Interesting to note, there was no allocated budget for the space. Necessity being the mother of innovation, the design and construction of this interior cafe had to take several roads less traveled. Materials were scavenged from the administrative building being built for the same factory. Some were recycled while the rest were reused to fabricate space of this worth. To cap it all the entire design was set up and erected by the workers of the factory after their work shift. This explains the detail involved in each corner, showing deep attachment between the designer and the space itself. At completion, considering its tight budget, it was named Café Zero by the members of staff.

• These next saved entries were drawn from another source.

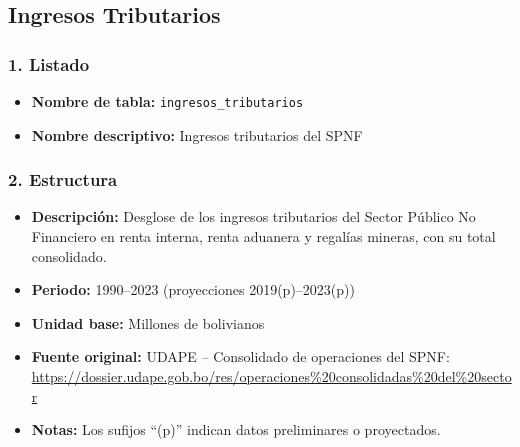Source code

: \documentclass[12pt,a4paper]{article}
\begin{document}
\subsection{Ingresos Tributarios}

\subsubsection*{1. Listado}
\begin{itemize}
  \item \textbf{Nombre de tabla:} \texttt{ingresos\_tributarios}
  \item \textbf{Nombre descriptivo:} Ingresos tributarios del SPNF
\end{itemize}

\subsubsection*{2. Estructura}
\begin{itemize}
  \item \textbf{Descripción:} Desglose de los ingresos tributarios del Sector Público No Financiero en renta interna, renta aduanera y regalías mineras, con su total consolidado.
  \item \textbf{Periodo:} 1990–2023 (proyecciones 2019(p)–2023(p))
  \item \textbf{Unidad base:} Millones de bolivianos
  \item \textbf{Fuente original:} UDAPE – Consolidado de operaciones del SPNF:\\
    \url{https://dossier.udape.gob.bo/res/operaciones%20consolidadas%20del%20sector}
  \item \textbf{Notas:} Los sufijos “(p)” indican datos preliminares o proyectados.
\end{itemize}
\end{document}
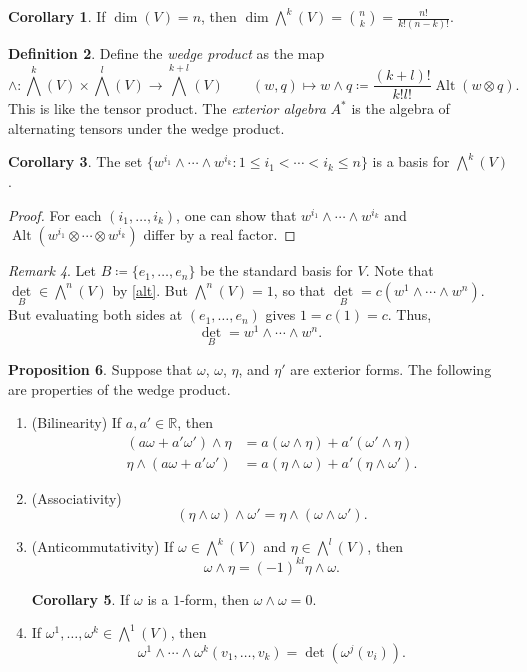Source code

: \documentclass[10pt,letterpaper,cm]{nupset}
\theoremstyle{definition}
\newtheorem{definition}{Definition}[subsection]
\theoremstyle{theorem}
\newtheorem{prop}[definition]{Proposition}
\newtheorem{corollary}[definition]{Corollary}
\theoremstyle{remark}
\newtheorem{remark}[definition]{Remark}
\newcommand{\R}{\mathbb R}
\newcommand{\1}{\mathbf{1}}
\newcommand{\0}{\vec 0}
\DeclareMathOperator{\Alt}{Alt}
\begin{document}
\begin{corollary}
If $\dim(V) = n$, then $\dim \bigwedge^k(V) = {n\choose k} = \frac{n!}{k!(n-k)!}$.
\end{corollary}

\begin{definition}
Define the \textit{wedge product} as the map $$\wedge : \bigwedge^k(V) \times \bigwedge^l(V) \to \bigwedge^{k+l}(V) \quad \quad (w, q) \mapsto w \wedge q \coloneqq  \frac{(k+l)!}{k! l!}\Alt(w\otimes q).$$  This is like the tensor product. The \textit{exterior algebra} $A^{\ast}$ is the algebra of alternating tensors under the wedge product.
\end{definition}

\begin{corollary}
The set $\{w^{i_1} \wedge \cdots \wedge w^{i_k}  : 1 \leq i_1 < \cdots < i_k \leq n\}$ is a basis for $\bigwedge^k(V)$.
\end{corollary}
\begin{proof}
For each $(i_1, \ldots, i_k)$, one can show that $w^{i_1} \wedge \cdots \wedge w^{i_k}$ and $\Alt(w^{i_1} \otimes \cdots \otimes w^{i_k} )$ differ by a real factor.
\end{proof}

\begin{remark}
Let $B\coloneqq  \{e_1, \ldots, e_n\}$ be the standard basis for $V$. Note that $\underset{B}{\det} \in \bigwedge^n(V)$ by \cref{alt}.
But $\bigwedge^n(V) = 1$, so that $\underset{B}{\det} = c(w^1 \wedge \cdots \wedge w^n)$. But evaluating both sides at $(e_1, \ldots, e_n)$ gives $1 = c(1) = c$. Thus, $$\underset{B}{\det} = w^1 \wedge \cdots \wedge w^n.$$
\end{remark}

\begin{prop} Suppose that $\omega$, $\omega$, $\eta$, and $\eta'$ are exterior forms. The following are properties of the wedge product.
\begin{enumerate}
\item{(Bilinearity)} If $a, a' \in \R$, then 
\begin{align*}
(a\omega + a'\omega ')\wedge \eta &= a(\omega \wedge \eta) + a'(\omega' \wedge \eta)   \\   \eta \wedge (a\omega + a'\omega ') &= a(\eta \wedge \omega) + a'(\eta \wedge \omega' ). 
\end{align*}
\item{(Associativity)} $$(\eta \wedge \omega) \wedge \omega' =    \eta \wedge (\omega \wedge \omega') .$$
\item{(Anticommutativity)} If $\omega \in \bigwedge^k(V)$ and $\eta \in \bigwedge^l(V)$, then $$\omega \wedge \eta = (-1)^{kl}\eta \wedge \omega.   $$
\begin{corollary}
If $\omega$ is a $1$-form, then $\omega \wedge \omega = 0$.
\end{corollary}
\item If $\omega^1, \ldots, \omega^k \in \bigwedge^1(V)$, then $$ \omega^1 \wedge \cdots \wedge \omega^k(v_1, \ldots, v_k) =\det(\omega^j(v_i)). $$
\end{enumerate}
\end{prop}
\end{document}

Deeming that scavenged materials come in all types, shapes and textures, the interior was designed to be organic to make the most of this variety. It is quite easy to tell apart a space fabricated from recycled materials. Most look like a forced mix that is far from new, claiming to be saving the earth and its resources. However, that is not the case with Cafe Zero. Its finished look is sleek and deliberate, with excellent workmanship that respects the materials used. The colour scheme is sombre, using whites, beiges and contrasting browns in careful placement. Red bar stools at the high table add a splash of scarlet colour to the warm tone.

Striped blinds let in soft, muted natural sunlight to the café interiors. Interesting fact about these blinds, they were actually salvaged from the old training centre where the furniture was recycled from. With their accurate placement on the window opening, they look as good as new.

With adequate ply boards to put into use, they are creatively used as partitions and storage shelves. A cut-out partition is used to segregate space while still maintaining visual connectivity. The same partition forms a background for the high table with bar stools. From this, several functions happen concurrently at the cafe besides dining, including acting as break out space for informal meetings and discussion of ideas.

A false ceiling created from steel bars helps to distinguish areas within the café, creating small portions that have varying themes. To further enhance this, varying floor finishes from wood parquet to tiles also add to the difference in character. Back to the ceiling, left over steel bars are used as suspended ceiling elements that add a whimsical twist to the interiors.

Overall, minimal design solutions are used to make the composition clean and simple. Straight lines interact at different angles, creating interest but not standing out too much. Having understood the background of design choices made in Café Zero and the restrictions therein, its finished look is well rationalised. Otherwise, this interior design would appear overdone, with too many brown elements asking for attention. Is it the ceiling? Is it the wall? Why should every element be repeated on everything? Apart from the aforementioned bar stools, the furniture layout looks similar to a high school cafeteria especially with the dining hall seats. One last thing, the pendant light fixtures and the suspended ceilings appear as if in competition, which one falls first. All in all, what an impressive play of geometry!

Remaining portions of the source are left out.